_Task_
Below are the records; copy exactly the stretch from the line containing "Keep in mind" through the line containing "### 2. Don't", both ends included, and nothing else.

_Source records_
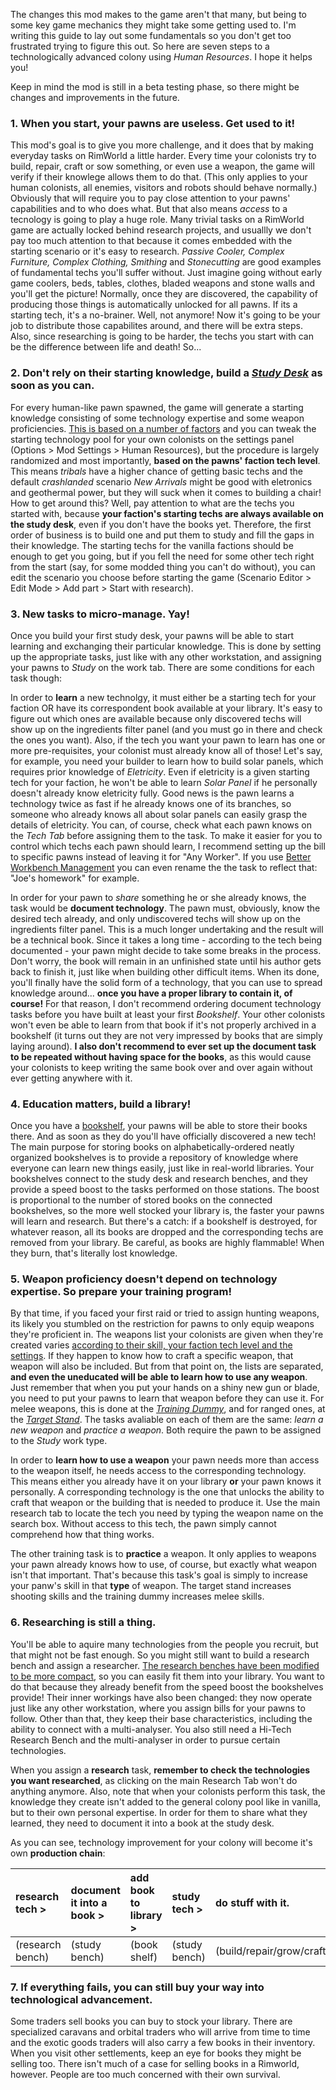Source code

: The changes this mod makes to the game aren't that many, but being to some key game mechanics they might take some getting used to. I'm writing this guide to lay out some fundamentals so you don't get too frustrated trying to figure this out. So here are seven steps to a technologically advanced colony using _Human Resources_. I hope it helps you!

Keep in mind the mod is still in a beta testing phase, so there might be changes and improvements in the future.

### 1. When you start, your pawns are useless. Get used to it!
This mod's goal is to give you more challenge, and it does that by making everyday tasks on RimWorld a little harder. Every time your colonists try to build, repair, craft or sow something, or even use a weapon, the game will verify if their knowlege allows them to do that. (This only applies to your human colonists, all enemies, visitors and robots should behave normally.) Obviously that will require you to pay close attention to your pawns' capabilities and to who does what. But that also means _access_ to a tecnology is going to play a huge role. Many trivial tasks on a RimWorld game are actually locked behind research projects, and usuallly we don't pay too much attention to that because it comes embedded with the starting scenario or it's easy to research. _Passive Cooler, Complex Furniture, Complex Clothing, Smithing_ and _Stonecutting_ are good examples of fundamental techs you'll suffer without. Just imagine going without early game coolers, beds, tables, clothes, bladed weapons and stone walls and you'll get the picture! Normally, once they are discovered, the capability of producing those things is automatically unlocked for all pawns. If its a starting tech, it's a no-brainer. Well, not anymore! Now it's going to be your job to distribute those capabilites around, and there will be extra steps. Also, since researching is going to be harder, the techs you start with can be the difference between life and death! So...

### 2. Don't rely on their starting knowledge, build a [_Study Desk_](https://github.com/jptrrs/HumanResources/wiki/The-new-and-improved-facilities#the-study-desk) as soon as you can.
For every human-like pawn spawned, the game will generate a starting knowledge consisting of some technology expertise and some weapon proficiencies. [This is based on a number of factors](https://github.com/jptrrs/HumanResources/wiki/How-a-pawn's-starting-knowledge-is-generated.) and you can tweak the starting technology pool for your own colonists on the settings panel (Options > Mod Settings > Human Resources), but the procedure is largely randomized and most importantly, **based on the pawns' faction tech level**. This means _tribals_ have a higher chance of getting basic techs and the default _crashlanded_ scenario _New Arrivals_ might be good with eletronics and geothermal power, but they will suck when it comes to building a chair! How to get around this? Well, pay attention to what are the techs you started with, because **your faction's starting techs are always available on the study desk**, even if you don't have the books yet. Therefore, the first order of business is to build one and put them to study and fill the gaps in their knowledge. The starting techs for the vanilla factions should be enough to get you going, but if you fell the need for some other tech right from the start (say, for some modded thing you can't do without), you can edit the scenario you choose before starting the game (Scenario Editor > Edit Mode > Add part > Start with research).

### 3. New tasks to micro-manage. Yay!
Once you build your first study desk, your pawns will be able to start learning and exchanging their particular knowledge. This is done by setting up the appropriate tasks, just like with any other workstation, and assigning your pawns to _Study_ on the work tab. There are some conditions for each task though:

In order to **learn** a new technolgy, it must either be a starting tech for your faction OR have its correspondent book available at your library. It's easy to figure out which ones are available because only discovered techs will show up on the ingredients filter panel (and you must go in there and check the ones you want). Also, if the tech you want your pawn to learn has one or more pre-requisites, your colonist must already know all of those!  Let's say, for example, you need your builder to learn how to build solar panels, which requires prior knowledge of _Eletricity_. Even if eletricity is a given starting tech for your faction, he won't be able to learn _Solar Panel_ if he personally doesn't already know eletricity fully. Good news is the pawn learns a technology twice as fast if he already knows one of its branches, so someone who already knows all about solar panels can easily grasp the details of eletricity. You can, of course, check what each pawn knows on the _Tech Tab_ before assigning them to the task. To make it easier for you to control which techs each pawn should learn, I recommend setting up the bill to specific pawns instead of leaving it for "Any Worker". If you use [Better Workbench Management](https://steamcommunity.com/sharedfiles/filedetails/?id=935982361) you can even rename the the task to reflect that: "Joe's homework" for example. 

In order for your pawn to _share_ something he or she already knows, the task would be **document technology**. The pawn must, obviously, know the desired tech already, and only undiscovered techs will show up on the ingredients filter panel. This is a much longer undertaking and the result will be a technical book. Since it takes a long time - according to the tech being documented - your pawn might decide to take some breaks in the process. Don't worry, the book will remain in an unfinished state until his author gets back to finish it, just like when building other difficult items. When its done, you'll finally have the solid form of a technology, that you can use to spread knowledge around... **once you have a proper library to contain it, of course!** For that reason, I don't recommend ordering document technology tasks before you have built at least your first _Bookshelf_. Your other colonists won't even be able to learn from that book if it's not properly archived in a bookshelf (it turns out they are not very impressed by books that are simply laying around). **I also don't recommend to ever set up the document task to be repeated without having space for the books**, as this would cause your colonists to keep writing the same book over and over again without ever getting anywhere with it.

### 4. Education matters, build a library!
Once you have a [bookshelf](https://github.com/jptrrs/HumanResources/wiki/The-new-and-improved-facilities#the-bookshelf), your pawns will be able to store their books there. And as soon as they do you'll have officially discovered a new tech! The main purpose for storing books on alphabetically-ordered neatly organized bookshelves is to provide a repository of knowledge where everyone can learn new things easily, just like in real-world libraries. Your bookshelves connect to the study desk and research benches, and they provide a speed boost to the tasks performed on those stations. The boost is proportional to the number of stored books on the connected bookshelves, so the more well stocked your library is, the faster your pawns will learn and research. 
But there's a catch: if a bookshelf is destroyed, for whatever reason, all its books are dropped and the corresponding techs are removed from your library. Be careful, as books are highly flammable! When they burn, that's literally lost knowledge.

### 5. Weapon proficiency doesn't depend on technology expertise. So prepare your training program!
By that time, if you faced your first raid or tried to assign hunting weapons, its likely you stumbled on the restriction for pawns to only equip weapons they're proficient in. The weapons list your colonists are given when they're created varies [according to their skill, your faction tech level and the settings](https://github.com/jptrrs/HumanResources/wiki/How-a-pawn's-starting-knowledge-is-generated.#weapon-proficiency). If they happen to know how to craft a specific weapon, that weapon will also be included. But from that point on, the lists are separated, **and even the uneducated will be able to learn how to use any weapon**. Just remember that when you put your hands on a shiny new gun or blade, you need to put your pawns to learn that weapon before they can use it. For melee weapons, this is done at the [_Training Dummy_](https://github.com/jptrrs/HumanResources/wiki/The-new-and-improved-facilities#weapon-training-facilities), and for ranged ones, at the [_Target Stand_](https://github.com/jptrrs/HumanResources/wiki/The-new-and-improved-facilities#weapon-training-facilities). The tasks avaliable on each of them are the same: _learn a new weapon_ and _practice a weapon_. Both require the pawn to be assigned to the _Study_ work type.

In order to **learn how to use a weapon** your pawn needs more than access to the weapon itself, he needs access to the corresponding technology. This means either you already have it on your library **or** your pawn knows it personally. A corresponding technology is the one that unlocks the ability to craft that weapon or the building that is needed to produce it. Use the main research tab to locate the tech you need by typing the weapon name on the search box. Without access to this tech, the pawn simply cannot comprehend how that thing works.

The other training task is to **practice** a weapon. It only applies to weapons your pawn already knows how to use, of course, but exactly what weapon isn't that important. That's because this task's goal is simply to increase your panw's skill in that **type** of weapon. The target stand increases shooting skills and the training dummy increases melee skills. 

### 6. Researching is still a thing.
You'll be able to aquire many technologies from the people you recruit, but that might not be fast enough. So you might still want to build a research bench and assign a researcher. [The research benches have been modified to be more compact](https://github.com/jptrrs/HumanResources/wiki/The-new-and-improved-facilities#the-new-research-benches), so you can easily fit them into your library. You want to do that because they already benefit from the speed boost the bookshelves provide! Their inner workings have also been changed: they now operate just like any other workstation, where you assign bills for your pawns to follow. Other than that, they keep their base characteristics, including the ability to connect with a multi-analyser. You also still need a Hi-Tech Research Bench and the multi-analyser in order to pursue certain technologies.

When you assign a **research** task, **remember to check the technologies you want researched**, as clicking on the main Research Tab won't do anything anymore. Also, note that when your colonists perform this task, the knowledge they create isn't added to the general colony pool like in vanilla, but to their own personal expertise. In order for them to share what they learned, they need to document it into a book at the study desk.

As you can see, technology improvement for your colony will become it's own **production chain**:

research tech > | document it into a book > | add book to library > | study tech > | do stuff with it.
:---|:---|:---|:---|:---
(research bench)|(study bench)|(book shelf)|(study bench)|(build/repair/grow/craft)

### 7. If everything fails, you can still buy your way into technological advancement.
Some traders sell books you can buy to stock your library. There are specialized caravans and orbital traders who will arrive from time to time and the exotic goods traders will also carry a few books in their inventory. When you visit other settlements, keep an eye for books they might be selling too. There isn't much of a case for selling books in a Rimworld, however. People are too much concerned with their own survival.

_Result below_
Keep in mind the mod is still in a beta testing phase, so there might be changes and improvements in the future.

### 1. When you start, your pawns are useless. Get used to it!
This mod's goal is to give you more challenge, and it does that by making everyday tasks on RimWorld a little harder. Every time your colonists try to build, repair, craft or sow something, or even use a weapon, the game will verify if their knowlege allows them to do that. (This only applies to your human colonists, all enemies, visitors and robots should behave normally.) Obviously that will require you to pay close attention to your pawns' capabilities and to who does what. But that also means _access_ to a tecnology is going to play a huge role. Many trivial tasks on a RimWorld game are actually locked behind research projects, and usuallly we don't pay too much attention to that because it comes embedded with the starting scenario or it's easy to research. _Passive Cooler, Complex Furniture, Complex Clothing, Smithing_ and _Stonecutting_ are good examples of fundamental techs you'll suffer without. Just imagine going without early game coolers, beds, tables, clothes, bladed weapons and stone walls and you'll get the picture! Normally, once they are discovered, the capability of producing those things is automatically unlocked for all pawns. If its a starting tech, it's a no-brainer. Well, not anymore! Now it's going to be your job to distribute those capabilites around, and there will be extra steps. Also, since researching is going to be harder, the techs you start with can be the difference between life and death! So...

### 2. Don't rely on their starting knowledge, build a [_Study Desk_](https://github.com/jptrrs/HumanResources/wiki/The-new-and-improved-facilities#the-study-desk) as soon as you can.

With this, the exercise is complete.